Albert Guigui has been the Chief Rabbi of Brussels since 1987. Chief Rabbi Guigui is also a Member of the Presidium of the Conference of European Rabbis (CER). New Europe had the chance to talk to him about the rise of antisemitism and what ought to be done to address it.


New Europe: How would you define present-day antisemitism?


Chief Rabbi Guigui: Antisemitism has not disappeared. It is still dormant: under different forms, in different environments, covert or overt. Trivialized. Unpunished. We must denounce and condemn it. Systematically. Antisemitism resembles at times a collective phobia. A political and intellectual hydra, an incurable illness that rears its head after a period of incubation of variable length. The virus may remain dormant for years, but every time it awakens it appears to be more violent, more resistant to antidotes and reactions. It is a contagious illness from which western society seems unable to recover and that can appear under various forms. At times, a mutation takes place and the illness takes on a new appearance: unseen, unrecognized, ignored or looked for elsewhere. That is why it must be treated as soon as it appears! Because when antisemitism adopts a new appearance, it is first barely noticeable and it is therefore easier to hide it or, worse, to excuse it. Nowadays we have -besides traditional antisemitism- an antisemitism that comes from the left and the extreme left, a virulent negationism as well as an antisemitism that is linked to the Middle East conflict and expresses itself by way of a complex-free antizionism.


New Europe: Would you say that antisemitism in on the rise in Belgium, and more generally in Europe?

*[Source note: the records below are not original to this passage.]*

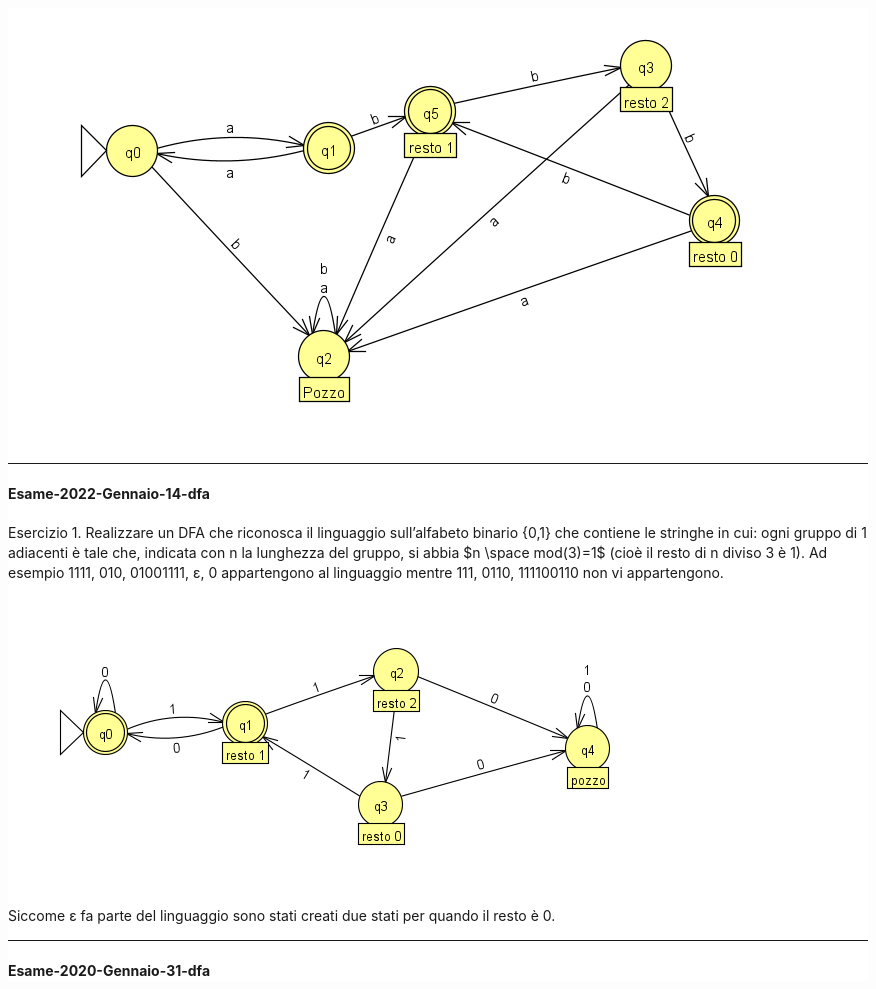 ![DFA dell'esercizio](pics/ex-dfa-2022-06-28.png)

---
#### Esame-2022-Gennaio-14-dfa
Esercizio 1. Realizzare un DFA che riconosca il linguaggio sull’alfabeto binario {0,1} che contiene le stringhe in cui: ogni gruppo di 1 adiacenti è tale che, indicata con n la lunghezza del gruppo, si abbia $n \space mod(3)=1$ (cioè il resto di n diviso 3 è 1). Ad esempio 1111, 010, 01001111, ε, 0 appartengono al linguaggio mentre 111, 0110, 111100110 non vi appartengono.

![DFA dell'esercizio](pics/ex-dfa-2022-01-14.png)

Siccome ε fa parte del linguaggio sono stati creati due stati per quando il resto è 0.

---
#### Esame-2020-Gennaio-31-dfa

Chief Rabbi Guigui: Yes, antisemitism is on the rise in Belgium and Europe. We are experiencing a never-ending economic crisis. People are unhappy and want, therefore, to find a scapegoat they hold responsible for their despair. And this scapegoat is of course easily found: the foreigner, the Jew, etc. This situation leads to words being used without any restraint. Those who in the past would not have dared attack Jews openly, without any complex nor taboo, do this now openly, mixing antisemitism and antizionism. But what worries me most right now is the rise of nationalisms. When I heard Marine Le Pen on television, I understood that Europe had returned to what it used to be a century ago. She resorted to notions such as “nation,” “fatherland,” “France to the French,” as if there were no longer a place for foreigners or other minorities. Glorifying the national past, worshipping heroes who once where the nation’s pride means preparing the ground for racism and xenophobia. And to this xenophobic antisemitism, one must add on antisemitism that derives from professional envy.


New Europe: What do you think should be done to stem this tide?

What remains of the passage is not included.